「鮮血の美学」新旧比較

非常にマニアックな話題だが、過去の作品のリメイク版を作るとき、こういう改変のしかたがあるのだと感心したので紹介する。「鮮血の美学」という今から半世紀前の1972年に公開された映画がある。ホラー映画の古典にはだいたい入っている有名な作品。

Wikiより)
郊外に住むコリンウッド夫妻の一人娘であるマリーとその友人のフィリスが4人の男に強姦された揚句、惨殺されてしまう。やがて犯人と遭遇した夫妻は恐ろしい復讐を開始する

ホラーといってもお化けは出てこない。どこにでもいるような中年夫婦だが、娘を惨殺された絶望と怒りで犯人たちに残酷な復讐をする。小分類的には「スラッシャー映画」になる。AmazonプライムにもU-NEXTにも無いので、わざわざ中古のDVDを買って見てみたが、なにしろ半世紀前、現在の同ジャンルの映画と比べるとどうってことない映画だった。これのリメイク版が2009年に出ているのを知って、こちらは配信されているので見てみた。

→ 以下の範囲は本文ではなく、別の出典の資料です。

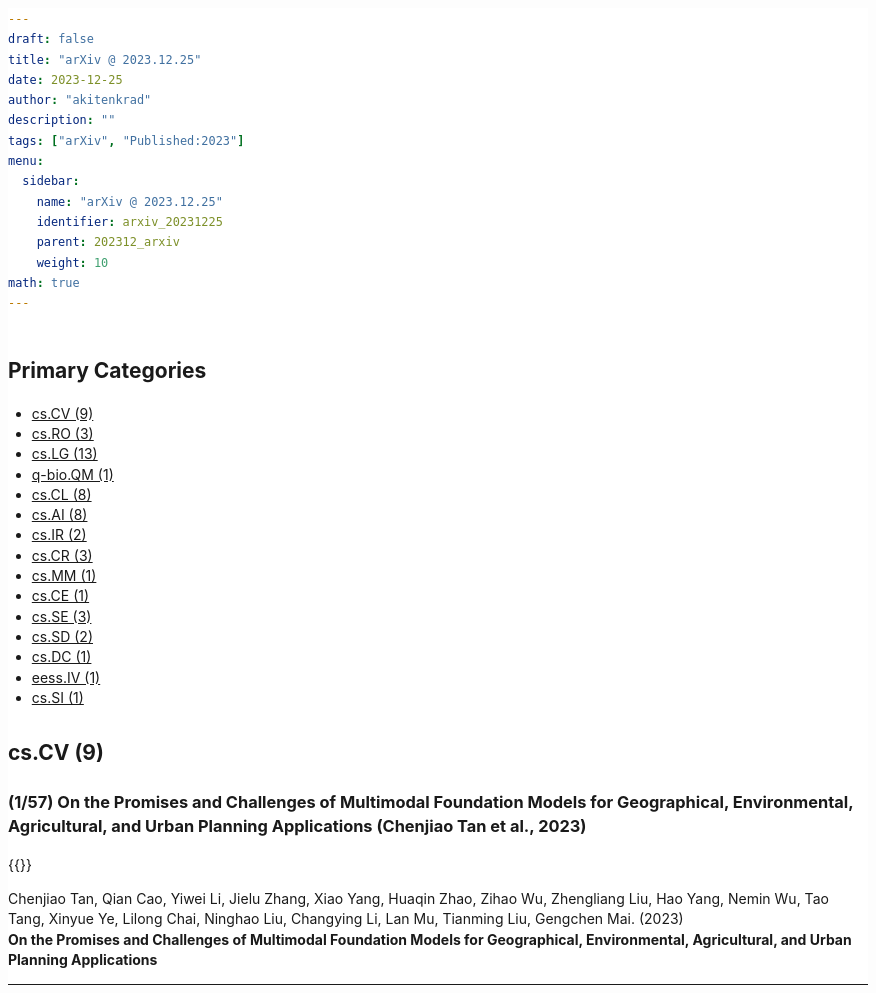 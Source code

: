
 ```yaml
---
draft: false
title: "arXiv @ 2023.12.25"
date: 2023-12-25
author: "akitenkrad"
description: ""
tags: ["arXiv", "Published:2023"]
menu:
  sidebar:
    name: "arXiv @ 2023.12.25"
    identifier: arxiv_20231225
    parent: 202312_arxiv
    weight: 10
math: true
---
```


<figure style="border:none; width:100%; display:flex; justify-content: center">
    <iframe src="pie.html" width=900 height=620 style="border:none"></iframe>
</figure>


## Primary Categories

- [cs.CV (9)](#cscv-9)
- [cs.RO (3)](#csro-3)
- [cs.LG (13)](#cslg-13)
- [q-bio.QM (1)](#q-bioqm-1)
- [cs.CL (8)](#cscl-8)
- [cs.AI (8)](#csai-8)
- [cs.IR (2)](#csir-2)
- [cs.CR (3)](#cscr-3)
- [cs.MM (1)](#csmm-1)
- [cs.CE (1)](#csce-1)
- [cs.SE (3)](#csse-3)
- [cs.SD (2)](#cssd-2)
- [cs.DC (1)](#csdc-1)
- [eess.IV (1)](#eessiv-1)
- [cs.SI (1)](#cssi-1)

## cs.CV (9)



### (1/57) On the Promises and Challenges of Multimodal Foundation Models for Geographical, Environmental, Agricultural, and Urban Planning Applications (Chenjiao Tan et al., 2023)

{{<citation>}}

Chenjiao Tan, Qian Cao, Yiwei Li, Jielu Zhang, Xiao Yang, Huaqin Zhao, Zihao Wu, Zhengliang Liu, Hao Yang, Nemin Wu, Tao Tang, Xinyue Ye, Lilong Chai, Ninghao Liu, Changying Li, Lan Mu, Tianming Liu, Gengchen Mai. (2023)  
**On the Promises and Challenges of Multimodal Foundation Models for Geographical, Environmental, Agricultural, and Urban Planning Applications**  

---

ネタバレになるが、これを書かないと先に進まないので勘弁。新作では娘は死なない。瀕死の重傷ながら両親の元に戻ってくる。娘は水泳の選手、父親は外科医という設定が生きてくる。なんだ生ぬるい、だからリメイク版はダメなんだよと思う人はいるかもしれない。だが新作では重傷の娘を早く病院に連れて行かなければならない(よくある設定で、別荘が人里から離れすぎていて電話が通じない)という時間の制約が出てくる。これによって旧作にはない緊迫感が加わる。夫婦が犯人たちを殺すのも、戦闘能力ゼロの二人なので、犯人たちを無力化して娘を病院に連れて行くには殺すしかなかったわけだ。そして惨殺するのも、戦闘力がないのでくんずほくれつしているうちに結果的に惨殺になっちゃったというわけだ。それによって旧作にあった夫妻の狂気が薄れる代わりにサスペンスとアクションが見所の佳作に仕上がった。ただし、もはや動けなくなったボスの頭をレンチンしちゃうのは紛れもない狂気。